Naturally if buy unfunded insurance, you pay less of a premium
CDOs (Collateralized Debt Obligations) are the problem. CDO’s are repackaged loan, bonds etc, that are cut into slices (tranches). This repackaging of several loan slices is then resold. A CDO is not in itself a derivative, nor is it necessarily sub-prime. However, a higher risk CDO may contain Sub-prime mortgages slices, as well as Credit Default Swap Derviatives (insurance policy).
When Joe Blow defaults on an underlying loans, the problem becomes finding all of the slices of that loan, and distributing that loss to the appropriate CDO (to include calling the default on the Swap).
Because it is complicated, and people didn’t understand the risk, the Investment Bankers were able to work the Subprime loans into the CDOs, and banks kept lending money to people they shouldn’t.

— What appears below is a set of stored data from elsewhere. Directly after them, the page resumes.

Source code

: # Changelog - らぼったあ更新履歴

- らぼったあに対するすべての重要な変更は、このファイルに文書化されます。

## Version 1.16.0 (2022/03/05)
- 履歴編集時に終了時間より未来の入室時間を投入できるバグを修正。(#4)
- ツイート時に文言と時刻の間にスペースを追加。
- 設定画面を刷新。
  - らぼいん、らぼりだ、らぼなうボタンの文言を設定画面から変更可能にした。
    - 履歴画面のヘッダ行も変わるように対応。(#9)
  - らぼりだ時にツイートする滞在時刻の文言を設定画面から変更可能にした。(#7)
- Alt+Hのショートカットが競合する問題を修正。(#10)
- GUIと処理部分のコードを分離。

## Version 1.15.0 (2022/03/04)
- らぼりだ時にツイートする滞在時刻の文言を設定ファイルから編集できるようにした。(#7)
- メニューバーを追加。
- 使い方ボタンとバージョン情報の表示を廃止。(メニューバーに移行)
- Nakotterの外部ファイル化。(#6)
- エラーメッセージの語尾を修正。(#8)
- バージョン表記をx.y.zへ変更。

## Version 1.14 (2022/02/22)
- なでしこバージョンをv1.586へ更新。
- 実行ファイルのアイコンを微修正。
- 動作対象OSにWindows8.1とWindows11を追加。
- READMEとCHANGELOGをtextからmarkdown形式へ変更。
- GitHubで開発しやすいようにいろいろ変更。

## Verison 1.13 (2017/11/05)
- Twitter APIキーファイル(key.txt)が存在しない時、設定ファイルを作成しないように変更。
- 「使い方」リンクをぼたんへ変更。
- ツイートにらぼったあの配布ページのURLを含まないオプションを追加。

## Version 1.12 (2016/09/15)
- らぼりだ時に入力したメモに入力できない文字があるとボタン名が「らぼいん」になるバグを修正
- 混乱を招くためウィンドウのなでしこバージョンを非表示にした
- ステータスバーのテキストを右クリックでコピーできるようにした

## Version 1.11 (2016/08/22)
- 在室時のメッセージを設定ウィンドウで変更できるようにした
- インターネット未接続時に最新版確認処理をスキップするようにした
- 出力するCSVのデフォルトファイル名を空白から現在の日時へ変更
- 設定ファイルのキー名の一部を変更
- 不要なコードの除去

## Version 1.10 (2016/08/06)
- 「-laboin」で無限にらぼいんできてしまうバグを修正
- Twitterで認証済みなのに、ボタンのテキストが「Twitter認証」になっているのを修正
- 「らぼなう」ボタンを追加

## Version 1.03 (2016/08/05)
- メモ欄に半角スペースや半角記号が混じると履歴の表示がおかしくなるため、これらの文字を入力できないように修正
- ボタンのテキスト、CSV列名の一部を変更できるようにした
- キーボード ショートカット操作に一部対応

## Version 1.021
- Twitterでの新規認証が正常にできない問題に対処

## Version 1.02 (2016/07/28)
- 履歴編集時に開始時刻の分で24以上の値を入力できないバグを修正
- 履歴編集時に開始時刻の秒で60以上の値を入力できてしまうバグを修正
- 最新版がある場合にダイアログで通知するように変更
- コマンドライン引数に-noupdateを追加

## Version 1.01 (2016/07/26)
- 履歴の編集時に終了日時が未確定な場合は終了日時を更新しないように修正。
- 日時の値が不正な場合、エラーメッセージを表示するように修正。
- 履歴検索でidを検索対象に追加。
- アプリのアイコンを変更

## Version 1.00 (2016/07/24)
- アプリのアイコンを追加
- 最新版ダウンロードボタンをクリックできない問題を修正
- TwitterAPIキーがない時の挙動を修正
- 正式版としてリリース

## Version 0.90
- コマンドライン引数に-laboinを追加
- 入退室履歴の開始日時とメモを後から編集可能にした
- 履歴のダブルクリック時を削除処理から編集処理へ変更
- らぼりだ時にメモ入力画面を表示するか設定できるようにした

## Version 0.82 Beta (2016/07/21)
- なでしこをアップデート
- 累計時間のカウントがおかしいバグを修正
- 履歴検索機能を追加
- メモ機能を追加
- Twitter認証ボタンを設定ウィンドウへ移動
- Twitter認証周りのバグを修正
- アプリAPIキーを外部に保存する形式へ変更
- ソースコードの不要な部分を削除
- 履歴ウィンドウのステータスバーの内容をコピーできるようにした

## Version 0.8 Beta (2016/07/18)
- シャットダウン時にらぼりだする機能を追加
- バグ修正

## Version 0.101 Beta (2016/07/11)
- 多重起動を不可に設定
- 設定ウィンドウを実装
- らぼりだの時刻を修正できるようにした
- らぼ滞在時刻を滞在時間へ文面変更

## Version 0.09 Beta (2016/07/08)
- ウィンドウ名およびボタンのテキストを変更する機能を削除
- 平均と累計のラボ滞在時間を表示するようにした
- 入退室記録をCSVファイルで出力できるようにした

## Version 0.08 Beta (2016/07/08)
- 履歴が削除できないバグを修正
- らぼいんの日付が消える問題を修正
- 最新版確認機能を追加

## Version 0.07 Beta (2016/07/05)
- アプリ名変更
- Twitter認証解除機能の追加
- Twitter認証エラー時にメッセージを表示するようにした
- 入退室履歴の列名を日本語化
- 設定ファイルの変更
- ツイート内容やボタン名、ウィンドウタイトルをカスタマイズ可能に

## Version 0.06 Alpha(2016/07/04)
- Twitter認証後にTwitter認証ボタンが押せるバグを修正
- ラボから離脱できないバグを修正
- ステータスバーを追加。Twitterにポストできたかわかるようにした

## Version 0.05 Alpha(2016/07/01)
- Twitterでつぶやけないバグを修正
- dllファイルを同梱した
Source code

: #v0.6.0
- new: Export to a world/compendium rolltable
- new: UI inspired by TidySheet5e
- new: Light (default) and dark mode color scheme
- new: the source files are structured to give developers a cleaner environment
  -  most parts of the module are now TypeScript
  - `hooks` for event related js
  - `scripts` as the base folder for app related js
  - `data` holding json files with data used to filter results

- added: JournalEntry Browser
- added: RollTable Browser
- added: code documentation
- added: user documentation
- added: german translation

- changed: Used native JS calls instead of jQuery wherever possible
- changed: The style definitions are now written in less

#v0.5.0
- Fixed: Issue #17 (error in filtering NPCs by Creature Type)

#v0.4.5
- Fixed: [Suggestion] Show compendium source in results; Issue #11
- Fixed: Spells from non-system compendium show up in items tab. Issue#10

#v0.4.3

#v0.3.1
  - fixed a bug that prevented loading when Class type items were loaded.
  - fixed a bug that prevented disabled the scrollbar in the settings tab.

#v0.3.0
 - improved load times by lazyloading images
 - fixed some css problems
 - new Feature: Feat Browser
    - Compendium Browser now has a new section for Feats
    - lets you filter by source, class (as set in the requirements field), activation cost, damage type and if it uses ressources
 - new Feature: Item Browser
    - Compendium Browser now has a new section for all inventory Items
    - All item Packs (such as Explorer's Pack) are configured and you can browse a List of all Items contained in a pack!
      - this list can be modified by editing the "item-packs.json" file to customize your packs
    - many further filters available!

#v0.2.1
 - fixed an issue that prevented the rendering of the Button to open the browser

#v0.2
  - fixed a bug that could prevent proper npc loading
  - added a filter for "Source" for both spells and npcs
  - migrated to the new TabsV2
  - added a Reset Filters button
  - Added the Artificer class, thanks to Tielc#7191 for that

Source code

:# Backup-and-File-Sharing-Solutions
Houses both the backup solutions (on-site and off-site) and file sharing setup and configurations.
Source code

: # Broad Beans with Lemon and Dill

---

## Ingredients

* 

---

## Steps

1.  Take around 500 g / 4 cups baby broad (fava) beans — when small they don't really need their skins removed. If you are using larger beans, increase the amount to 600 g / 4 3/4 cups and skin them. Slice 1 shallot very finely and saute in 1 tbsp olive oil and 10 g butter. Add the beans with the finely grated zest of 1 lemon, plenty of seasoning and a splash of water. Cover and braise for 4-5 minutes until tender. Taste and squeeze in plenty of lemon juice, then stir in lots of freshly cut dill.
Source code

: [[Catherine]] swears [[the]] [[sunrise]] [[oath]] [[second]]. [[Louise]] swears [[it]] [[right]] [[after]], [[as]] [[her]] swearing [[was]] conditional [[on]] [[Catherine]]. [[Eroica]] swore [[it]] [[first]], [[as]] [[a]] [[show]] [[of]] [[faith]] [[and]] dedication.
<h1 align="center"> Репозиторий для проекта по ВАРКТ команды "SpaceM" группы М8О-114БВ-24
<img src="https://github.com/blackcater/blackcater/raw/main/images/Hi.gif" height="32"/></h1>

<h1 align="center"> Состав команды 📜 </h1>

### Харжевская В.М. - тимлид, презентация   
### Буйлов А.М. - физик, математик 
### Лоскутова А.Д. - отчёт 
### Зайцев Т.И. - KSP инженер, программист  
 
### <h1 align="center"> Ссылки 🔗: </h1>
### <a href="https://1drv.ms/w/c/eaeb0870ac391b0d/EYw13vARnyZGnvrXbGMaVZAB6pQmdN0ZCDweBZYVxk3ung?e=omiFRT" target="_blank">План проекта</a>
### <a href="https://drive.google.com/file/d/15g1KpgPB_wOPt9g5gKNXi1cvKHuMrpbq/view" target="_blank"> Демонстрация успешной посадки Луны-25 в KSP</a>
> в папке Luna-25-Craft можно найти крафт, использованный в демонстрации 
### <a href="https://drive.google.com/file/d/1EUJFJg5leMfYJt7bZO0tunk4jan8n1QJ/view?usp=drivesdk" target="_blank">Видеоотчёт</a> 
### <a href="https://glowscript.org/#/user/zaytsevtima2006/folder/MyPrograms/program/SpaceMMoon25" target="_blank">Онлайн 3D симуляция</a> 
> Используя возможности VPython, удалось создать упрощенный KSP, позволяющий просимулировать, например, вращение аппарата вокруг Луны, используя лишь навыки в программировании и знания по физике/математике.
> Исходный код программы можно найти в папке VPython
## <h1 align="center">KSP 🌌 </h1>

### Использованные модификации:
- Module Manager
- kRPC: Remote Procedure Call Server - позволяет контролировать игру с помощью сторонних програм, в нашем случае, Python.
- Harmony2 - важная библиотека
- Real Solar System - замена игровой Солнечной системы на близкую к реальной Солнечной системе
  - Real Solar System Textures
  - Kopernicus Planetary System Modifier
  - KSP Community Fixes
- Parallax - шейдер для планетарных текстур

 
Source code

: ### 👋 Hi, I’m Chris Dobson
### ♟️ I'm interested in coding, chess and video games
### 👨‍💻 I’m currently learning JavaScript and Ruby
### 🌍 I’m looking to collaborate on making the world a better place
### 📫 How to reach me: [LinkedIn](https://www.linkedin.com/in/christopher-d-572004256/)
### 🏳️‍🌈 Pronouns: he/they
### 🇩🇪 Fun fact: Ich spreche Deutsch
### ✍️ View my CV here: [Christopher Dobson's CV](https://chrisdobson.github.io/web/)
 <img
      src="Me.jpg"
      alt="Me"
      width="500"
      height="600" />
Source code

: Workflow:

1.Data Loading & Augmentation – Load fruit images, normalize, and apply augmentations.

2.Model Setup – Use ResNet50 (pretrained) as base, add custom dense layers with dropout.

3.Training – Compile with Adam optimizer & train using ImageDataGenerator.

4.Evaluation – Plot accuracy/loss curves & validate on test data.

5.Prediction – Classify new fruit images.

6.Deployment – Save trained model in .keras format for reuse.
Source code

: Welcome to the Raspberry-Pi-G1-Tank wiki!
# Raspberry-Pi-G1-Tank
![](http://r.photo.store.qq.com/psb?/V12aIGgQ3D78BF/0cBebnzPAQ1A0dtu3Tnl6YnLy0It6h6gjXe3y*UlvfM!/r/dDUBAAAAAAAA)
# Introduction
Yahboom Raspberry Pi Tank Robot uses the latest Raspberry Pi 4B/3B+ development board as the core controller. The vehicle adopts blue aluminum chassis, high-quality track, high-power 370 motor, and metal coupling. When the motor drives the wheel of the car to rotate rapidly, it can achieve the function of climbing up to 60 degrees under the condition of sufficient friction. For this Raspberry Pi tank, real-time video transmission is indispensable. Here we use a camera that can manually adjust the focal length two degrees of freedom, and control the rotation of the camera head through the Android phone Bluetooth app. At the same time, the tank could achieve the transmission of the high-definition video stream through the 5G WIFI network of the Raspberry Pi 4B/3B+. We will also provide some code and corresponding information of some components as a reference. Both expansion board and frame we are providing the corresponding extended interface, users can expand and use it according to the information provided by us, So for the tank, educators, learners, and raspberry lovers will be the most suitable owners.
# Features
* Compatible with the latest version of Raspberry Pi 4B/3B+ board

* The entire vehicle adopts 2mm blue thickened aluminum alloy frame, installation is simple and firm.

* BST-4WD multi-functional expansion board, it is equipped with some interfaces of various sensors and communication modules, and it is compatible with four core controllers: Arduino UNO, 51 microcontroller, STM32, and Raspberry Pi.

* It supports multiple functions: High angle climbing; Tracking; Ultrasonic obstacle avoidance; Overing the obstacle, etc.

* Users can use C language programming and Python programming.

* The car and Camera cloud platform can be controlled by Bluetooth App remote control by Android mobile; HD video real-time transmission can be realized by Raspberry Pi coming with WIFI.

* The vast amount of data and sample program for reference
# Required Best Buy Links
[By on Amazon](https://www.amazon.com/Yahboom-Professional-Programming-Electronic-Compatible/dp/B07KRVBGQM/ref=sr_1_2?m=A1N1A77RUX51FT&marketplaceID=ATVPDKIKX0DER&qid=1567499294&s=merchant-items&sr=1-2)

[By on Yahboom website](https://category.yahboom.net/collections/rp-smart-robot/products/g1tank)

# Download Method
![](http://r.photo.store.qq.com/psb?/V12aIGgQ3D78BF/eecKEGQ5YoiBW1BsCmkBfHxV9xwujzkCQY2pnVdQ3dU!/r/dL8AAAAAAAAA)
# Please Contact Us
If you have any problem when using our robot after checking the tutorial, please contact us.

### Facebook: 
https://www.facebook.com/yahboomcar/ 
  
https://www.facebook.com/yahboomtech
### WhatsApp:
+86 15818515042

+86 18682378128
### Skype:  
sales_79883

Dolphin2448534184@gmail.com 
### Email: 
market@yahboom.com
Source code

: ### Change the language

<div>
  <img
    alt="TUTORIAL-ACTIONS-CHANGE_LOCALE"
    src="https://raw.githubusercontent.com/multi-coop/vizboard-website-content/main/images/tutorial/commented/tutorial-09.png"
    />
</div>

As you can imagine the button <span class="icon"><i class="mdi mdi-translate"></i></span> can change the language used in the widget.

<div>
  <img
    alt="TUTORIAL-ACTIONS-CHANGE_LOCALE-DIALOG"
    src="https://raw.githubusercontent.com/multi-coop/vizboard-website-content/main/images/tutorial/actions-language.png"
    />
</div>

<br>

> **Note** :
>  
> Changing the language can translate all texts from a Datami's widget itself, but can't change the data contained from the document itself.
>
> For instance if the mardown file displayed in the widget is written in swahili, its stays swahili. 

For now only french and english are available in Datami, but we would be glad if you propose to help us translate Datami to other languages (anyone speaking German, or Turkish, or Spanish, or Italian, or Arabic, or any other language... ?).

However, none of this (or very little) has to do with Derivatives (the source of the article). CDO’s, a.k.a. repackaged subprime is the problem, not Derivatives.
The orgininal problem did not go away (CDOs), but a new problem (derivatives) is not lurking.
This is only my understanding, garnered by reading and trying to uncover facts, - not by reading inflamatory journalism which can only server to drive consumer sentiment lower.